» **Task statement**
Wherever the string "yields" shows up in the data below, copy the whole line.

» **Data shown**
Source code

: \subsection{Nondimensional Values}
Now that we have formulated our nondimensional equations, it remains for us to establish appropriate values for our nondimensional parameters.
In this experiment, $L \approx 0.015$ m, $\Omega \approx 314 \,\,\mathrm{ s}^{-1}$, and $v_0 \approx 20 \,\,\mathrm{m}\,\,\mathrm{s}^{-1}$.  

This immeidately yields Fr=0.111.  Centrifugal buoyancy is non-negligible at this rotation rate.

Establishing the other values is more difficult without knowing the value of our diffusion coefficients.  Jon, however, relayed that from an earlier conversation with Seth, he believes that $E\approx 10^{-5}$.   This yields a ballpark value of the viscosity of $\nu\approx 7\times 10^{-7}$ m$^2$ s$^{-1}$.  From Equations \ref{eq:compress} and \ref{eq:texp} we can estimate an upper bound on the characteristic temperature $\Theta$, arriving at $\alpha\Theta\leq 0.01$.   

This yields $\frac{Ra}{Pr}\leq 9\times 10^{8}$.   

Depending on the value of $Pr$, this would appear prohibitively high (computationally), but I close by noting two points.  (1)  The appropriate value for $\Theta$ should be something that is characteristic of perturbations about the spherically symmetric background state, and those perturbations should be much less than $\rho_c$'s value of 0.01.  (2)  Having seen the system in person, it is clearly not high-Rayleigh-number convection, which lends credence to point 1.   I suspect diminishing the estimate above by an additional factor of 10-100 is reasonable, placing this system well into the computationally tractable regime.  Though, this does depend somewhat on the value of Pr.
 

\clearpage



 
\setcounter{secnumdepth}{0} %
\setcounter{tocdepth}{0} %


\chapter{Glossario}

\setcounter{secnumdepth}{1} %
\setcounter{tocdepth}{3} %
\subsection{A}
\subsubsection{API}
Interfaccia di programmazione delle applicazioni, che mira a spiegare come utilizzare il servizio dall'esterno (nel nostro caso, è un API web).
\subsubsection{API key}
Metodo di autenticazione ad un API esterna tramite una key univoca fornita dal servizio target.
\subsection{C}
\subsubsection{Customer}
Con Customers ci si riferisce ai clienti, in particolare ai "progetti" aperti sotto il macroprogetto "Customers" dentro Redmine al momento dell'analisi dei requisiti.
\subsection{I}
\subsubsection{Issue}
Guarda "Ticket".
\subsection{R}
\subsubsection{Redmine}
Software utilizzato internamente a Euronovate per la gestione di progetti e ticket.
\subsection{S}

» **Solution for this problem**
This immeidately yields Fr=0.111.  Centrifugal buoyancy is non-negligible at this rotation rate.
Establishing the other values is more difficult without knowing the value of our diffusion coefficients.  Jon, however, relayed that from an earlier conversation with Seth, he believes that $E\approx 10^{-5}$.   This yields a ballpark value of the viscosity of $\nu\approx 7\times 10^{-7}$ m$^2$ s$^{-1}$.  From Equations \ref{eq:compress} and \ref{eq:texp} we can estimate an upper bound on the characteristic temperature $\Theta$, arriving at $\alpha\Theta\leq 0.01$.   
This yields $\frac{Ra}{Pr}\leq 9\times 10^{8}$.   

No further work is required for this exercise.